--- Activity ---
From the data below, copy each line that includes the word "を生成する".

--- Dataset records ---
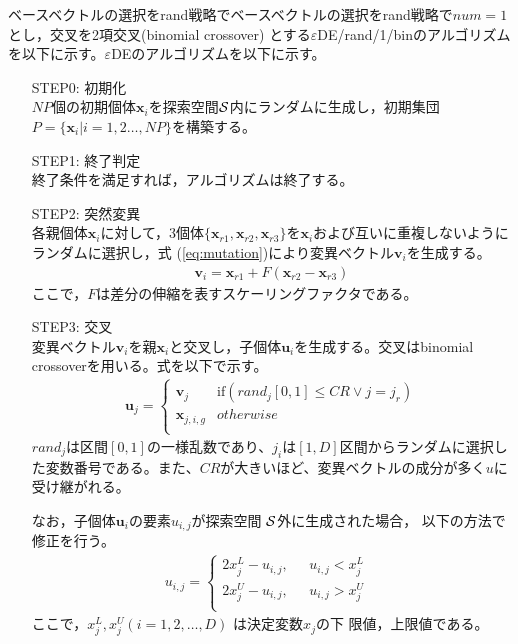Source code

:\documentclass[a4paper,12pt]{jsreport}
\begin{document}
ベースベクトルの選択をrand戦略でベースベクトルの選択をrand戦略で$num=1$とし，交叉を2項交叉(binomial crossover) とする$\varepsilon$DE/rand/1/binのアルゴリズムを以下に示す。$\varepsilon$DEのアルゴリズムを以下に示す。
\begin{enumerate}
\item[STEP0:]\mbox{初期化}\\ 
$NP$個の初期個体$\bm{x}_i$を探索空間$\cal{S}$内にランダムに生成し，初期集団$P= \{ \bm{x}_i| i=1,2 \dots ,NP \}$を構築する。

\item[STEP1:]\mbox{終了判定}\\ 
終了条件を満足すれば，アルゴリズムは終了する。

\item[STEP2:]\mbox{突然変異}\\ 
各親個体$\bm{x}_i$に対して，3個体$ \{  \bm{x}_{r1},\bm{x}_{r2},\bm{x}_{r3}  \} $を$\bm{x}_i$および互いに重複しないようにランダムに選択し，式
(\ref{eq:mutation})により変異ベクトル$\bm{v}_i$を生成する。
 \begin{eqnarray}
 \bm{v}_i= \bm{x}_{r1}+ F (\bm{x}_{r2}-\bm{x}_{r3})
\label{eq:mutation}
\end{eqnarray}
ここで，$F$は差分の伸縮を表すスケーリングファクタである。

\item[STEP3:]\mbox{交叉}\\ 
変異ベクトル$\bm{v}_i$を親$\bm{x}_i$と交叉し，子個体$\bm{u}_{i}$を生成する。交叉はbinomial crossoverを用いる。式を以下で示す。
\begin{eqnarray}
\bm{u}_j=
\left\{
\begin{array}{cc}
    \bm{v}_j & \mbox{if$({rand}_j[0,1]\leq CR \vee j={j}_r)$}\\
    \bm{x}_{j,i,g} & \mbox{$otherwise$}\\
\end{array}
\right.
\end{eqnarray}
${rand}_j$は区間$[0,1]$の一様乱数であり、${j}_i$は$[1,D]$区間からランダムに選択した変数番号である。また、$CR$が大きいほど、変異ベクトルの成分が多く$u$に受け継がれる。

なお，子個体$\bm{u}_i$の要素$u_{i,j}$が探索空間 $\cal{S}$外に生成された場合，
以下の方法で修正を行う。
\begin{eqnarray}
u_{i,j} =
\left\{
\begin{array}{ll}
 2x^{L}_j-u_{i,j},  & \mbox{ $u_{i,j} <x^{L}_j $   } \\
  2x^{U}_j-u_{i,j},		   & \mbox{ $u_{i,j} >x^{U}_j $ } \\
\end{array}
\right.
\end{eqnarray}
ここで，$x^{L}_j, x^{U}_j (i = 1, 2, \dots ,D)$ は決定変数$x_j$の下
限値，上限値である。


\end{enumerate}
\end{document}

--- Your response ---
(\ref{eq:mutation})により変異ベクトル$\bm{v}_i$を生成する。
変異ベクトル$\bm{v}_i$を親$\bm{x}_i$と交叉し，子個体$\bm{u}_{i}$を生成する。交叉はbinomial crossoverを用いる。式を以下で示す。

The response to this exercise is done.